Setelah dewasa kami memutuskan meninggalkan panti. Kami menikah dan mengontrak sebuah rumah. Beberapa buku di panti diijinkan aku bawa. Buku Pramoedya Ananta Toer adalah hadiah pernikahan kami. Hidup menjadi tanggung jawab kami. Istriku membuka warung di depan kontrakan kami. Aku bekerja sebagai pegawai toko roti. Aku hampir melupakan mimpiku.

Dulu menulis begitu menyenangkan. Masa kanak-kanak yang tanpa beban. Mengapa aku tidak menulis tentang cerita anak-anak saja? Menulis dongeng misalnya. Menulislah sesuatu yang dekat dan membuat kita nyaman. Wah wah aku menemukan ide. Serendipity, penemuan tak terduga. Aku meloncat kegirangan. Tak ubahnya Archimedis aku meneriakkan “Eureka”.

Aku putuskan menulis dongeng. Aku akan mengemas cerita Raja Airlangga ke dalam dongeng. Dongeng adalah pengingat masa kecilku, sekaligus bisa menjadi jalan kepenulisanku.

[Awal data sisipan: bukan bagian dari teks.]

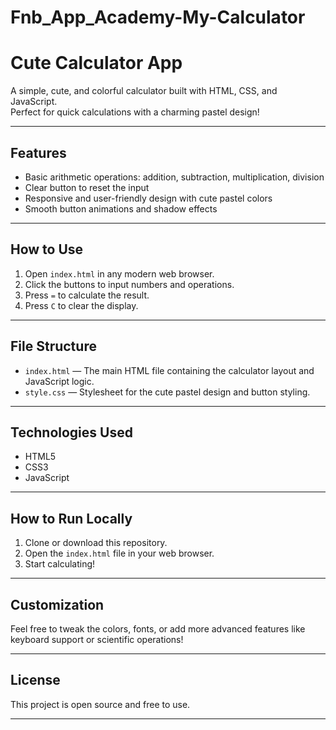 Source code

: # Fnb_App_Academy-My-Calculator
# Cute Calculator App

A simple, cute, and colorful calculator built with HTML, CSS, and JavaScript.  
Perfect for quick calculations with a charming pastel design!

---

## Features

- Basic arithmetic operations: addition, subtraction, multiplication, division
- Clear button to reset the input
- Responsive and user-friendly design with cute pastel colors
- Smooth button animations and shadow effects

---

## How to Use

1. Open `index.html` in any modern web browser.
2. Click the buttons to input numbers and operations.
3. Press `=` to calculate the result.
4. Press `C` to clear the display.

---

## File Structure

- `index.html` — The main HTML file containing the calculator layout and JavaScript logic.
- `style.css` — Stylesheet for the cute pastel design and button styling.

---

## Technologies Used

- HTML5
- CSS3
- JavaScript

---

## How to Run Locally

1. Clone or download this repository.
2. Open the `index.html` file in your web browser.
3. Start calculating!

---

## Customization

Feel free to tweak the colors, fonts, or add more advanced features like keyboard support or scientific operations!

---

## License

This project is open source and free to use.

---


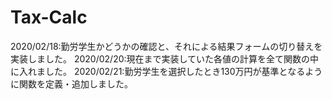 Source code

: # Tax-Calc
2020/02/18:勤労学生かどうかの確認と、それによる結果フォームの切り替えを実装しました。
2020/02/20:現在まで実装していた各値の計算を全て関数の中に入れました。
2020/02/21:勤労学生を選択したとき130万円が基準となるように関数を定義・追加しました。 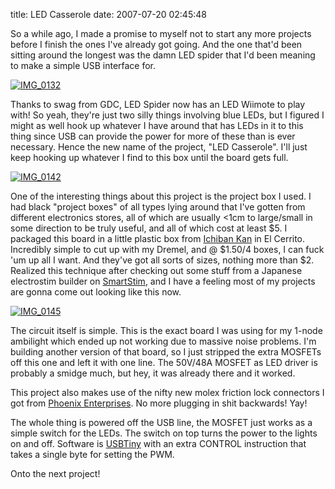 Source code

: title: LED Casserole
date: 2007-07-20 02:45:48 

So a while ago, I made a promise to myself not to start any more projects before I finish the ones I've already got going. And the one that'd been sitting around the longest was the damn LED spider that I'd been meaning to make a simple USB interface for.

[![IMG_0132][1]][2]

Thanks to swag from GDC, LED Spider now has an LED Wiimote to play with! So yeah, they're just two silly things involving blue LEDs, but I figured I might as well hook up whatever I have around that has LEDs in it to this thing since USB can provide the power for more of these than is ever necessary. Hence the new name of the project, "LED Casserole". I'll just keep hooking up whatever I find to this box until the board gets full.

[![IMG_0142][3]][4]

One of the interesting things about this project is the project box I used. I had black "project boxes" of all types lying around that I've gotten from different electronics stores, all of which are usually &lt;1cm to large/small in some direction to be truly useful, and all of which cost at least $5. I packaged this board in a little plastic box from [Ichiban Kan][5] in El Cerrito. Incredibly simple to cut up with my Dremel, and @ $1.50/4 boxes, I can fuck 'um up all I want. And they've got all sorts of sizes, nothing more than $2. Realized this technique after checking out some stuff from a Japanese electrostim builder on [SmartStim][6], and I have a feeling most of my projects are gonna come out looking like this now.

[![IMG_0145][7]][8]

The circuit itself is simple. This is the exact board I was using for my 1-node ambilight which ended up not working due to massive noise problems. I'm building another version of that board, so I just stripped the extra MOSFETs off this one and left it with one line. The 50V/48A MOSFET as LED driver is probably a smidge much, but hey, it was already there and it worked. 

This project also makes use of the nifty new molex friction lock connectors I got from [Phoenix Enterprises][9]. No more plugging in shit backwards! Yay!

The whole thing is powered off the USB line, the MOSFET just works as a simple switch for the LEDs. The switch on top turns the power to the lights on and off. Software is [USBTiny][10] with an extra CONTROL instruction that takes a single byte for setting the PWM.

Onto the next project! 

   [1]: http://farm2.static.flickr.com/1377/856694995_c1a0f5d0fc.jpg
   [2]: http://www.flickr.com/photos/qdot76367/856694995/ (Photo Sharing)
   [3]: http://farm2.static.flickr.com/1026/856695049_a0565914f3_m.jpg
   [4]: http://www.flickr.com/photos/qdot76367/856695049/ (Photo Sharing)
   [5]: http://www.maruwa.com/
   [6]: http://www.smartstim.com
   [7]: http://farm2.static.flickr.com/1089/856701475_88da2c6212.jpg
   [8]: http://www.flickr.com/photos/qdot76367/856701475/ (Photo Sharing)
   [9]: http://www.phoenixent.com/
   [10]: http://www.xs4all.nl/~dicks/avr/usbtiny/

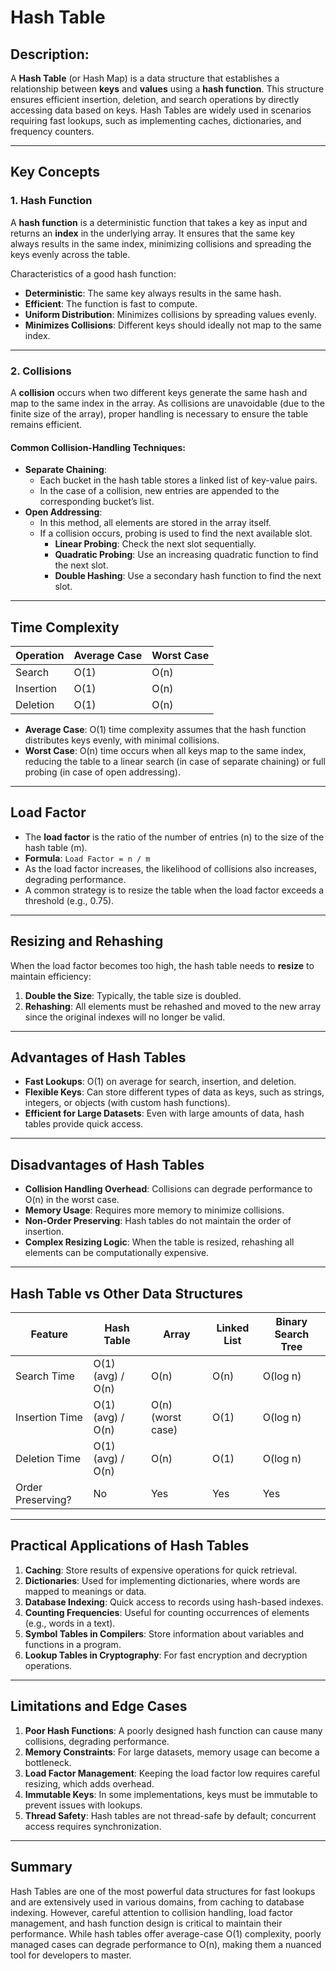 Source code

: # Hash Table

## Description:
A **Hash Table** (or Hash Map) is a data structure that establishes a relationship between **keys** and **values** using a **hash function**. This structure ensures efficient insertion, deletion, and search operations by directly accessing data based on keys. Hash Tables are widely used in scenarios requiring fast lookups, such as implementing caches, dictionaries, and frequency counters.

---

## Key Concepts

### 1. Hash Function
A **hash function** is a deterministic function that takes a key as input and returns an **index** in the underlying array. It ensures that the same key always results in the same index, minimizing collisions and spreading the keys evenly across the table.

Characteristics of a good hash function:
- **Deterministic**: The same key always results in the same hash.
- **Efficient**: The function is fast to compute.
- **Uniform Distribution**: Minimizes collisions by spreading values evenly.
- **Minimizes Collisions**: Different keys should ideally not map to the same index.

---

### 2. Collisions
A **collision** occurs when two different keys generate the same hash and map to the same index in the array. As collisions are unavoidable (due to the finite size of the array), proper handling is necessary to ensure the table remains efficient.

#### Common Collision-Handling Techniques:
- **Separate Chaining**:
  - Each bucket in the hash table stores a linked list of key-value pairs.
  - In the case of a collision, new entries are appended to the corresponding bucket’s list.
- **Open Addressing**:
  - In this method, all elements are stored in the array itself.
  - If a collision occurs, probing is used to find the next available slot.
    - **Linear Probing**: Check the next slot sequentially.
    - **Quadratic Probing**: Use an increasing quadratic function to find the next slot.
    - **Double Hashing**: Use a secondary hash function to find the next slot.

---

## Time Complexity

| Operation  | Average Case | Worst Case |
|------------|--------------|------------|
| Search     | O(1)         | O(n)       |
| Insertion  | O(1)         | O(n)       |
| Deletion   | O(1)         | O(n)       |

- **Average Case**: O(1) time complexity assumes that the hash function distributes keys evenly, with minimal collisions.
- **Worst Case**: O(n) time occurs when all keys map to the same index, reducing the table to a linear search (in case of separate chaining) or full probing (in case of open addressing).

---

## Load Factor
- The **load factor** is the ratio of the number of entries (n) to the size of the hash table (m).
- **Formula**: `Load Factor = n / m`
- As the load factor increases, the likelihood of collisions also increases, degrading performance.
- A common strategy is to resize the table when the load factor exceeds a threshold (e.g., 0.75).

---

## Resizing and Rehashing
When the load factor becomes too high, the hash table needs to **resize** to maintain efficiency:
1. **Double the Size**: Typically, the table size is doubled.
2. **Rehashing**: All elements must be rehashed and moved to the new array since the original indexes will no longer be valid.

---

## Advantages of Hash Tables
- **Fast Lookups**: O(1) on average for search, insertion, and deletion.
- **Flexible Keys**: Can store different types of data as keys, such as strings, integers, or objects (with custom hash functions).
- **Efficient for Large Datasets**: Even with large amounts of data, hash tables provide quick access.

---

## Disadvantages of Hash Tables
- **Collision Handling Overhead**: Collisions can degrade performance to O(n) in the worst case.
- **Memory Usage**: Requires more memory to minimize collisions.
- **Non-Order Preserving**: Hash tables do not maintain the order of insertion.
- **Complex Resizing Logic**: When the table is resized, rehashing all elements can be computationally expensive.

---

## Hash Table vs Other Data Structures
| Feature           | Hash Table         | Array             | Linked List      | Binary Search Tree |
|-------------------|--------------------|-------------------|-----------------|--------------------|
| Search Time       | O(1) (avg) / O(n)  | O(n)              | O(n)            | O(log n)           |
| Insertion Time    | O(1) (avg) / O(n)  | O(n) (worst case) | O(1)            | O(log n)           |
| Deletion Time     | O(1) (avg) / O(n)  | O(n)              | O(1)            | O(log n)           |
| Order Preserving? | No                 | Yes               | Yes             | Yes                |

---

## Practical Applications of Hash Tables
1. **Caching**: Store results of expensive operations for quick retrieval.
2. **Dictionaries**: Used for implementing dictionaries, where words are mapped to meanings or data.
3. **Database Indexing**: Quick access to records using hash-based indexes.
4. **Counting Frequencies**: Useful for counting occurrences of elements (e.g., words in a text).
5. **Symbol Tables in Compilers**: Store information about variables and functions in a program.
6. **Lookup Tables in Cryptography**: For fast encryption and decryption operations.

---

## Limitations and Edge Cases
1. **Poor Hash Functions**: A poorly designed hash function can cause many collisions, degrading performance.
2. **Memory Constraints**: For large datasets, memory usage can become a bottleneck.
3. **Load Factor Management**: Keeping the load factor low requires careful resizing, which adds overhead.
4. **Immutable Keys**: In some implementations, keys must be immutable to prevent issues with lookups.
5. **Thread Safety**: Hash tables are not thread-safe by default; concurrent access requires synchronization.

---

## Summary
Hash Tables are one of the most powerful data structures for fast lookups and are extensively used in various domains, from caching to database indexing. However, careful attention to collision handling, load factor management, and hash function design is critical to maintain their performance. While hash tables offer average-case O(1) complexity, poorly managed cases can degrade performance to O(n), making them a nuanced tool for developers to master.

Aku semakin bersemangat menulis.

Latihan menulis pertamaku berhasil setidaknya menumbuhkan gaya kepenulisanku. Aku semakin semangat mengikuti latihan menulis terutama  menulis dongeng. Aku menulis dimana saja ketika ada waktu luang. Di tempat kerja aku selalu membawa catatan kecil untuk mencatat ide yang muncul. Ketika teman kerjaku menghabiskan waktu istirahat mereka dengan tidur, aku mengisinya dengan menulis. Sore adalah momen terbaik untuk menulis, aku bisa meminjam laptop anakku. Menulis memerlukan kegigihan.

“Pak, gimana hasil lomba menulisnya?” Istriku bertanya sembari memberikan handuk.

 “Hehe dapat sertifikat keikutsertaan.” Aku tersenyum menunjukkan sertifikat onlineku.

“Hore, dapat traktiran bakso.” Anakku menimpali.

“Bu, bapak berhenti kerja saja ya? Uang tabungan kita sudah cukup untuk membuka toko kue.”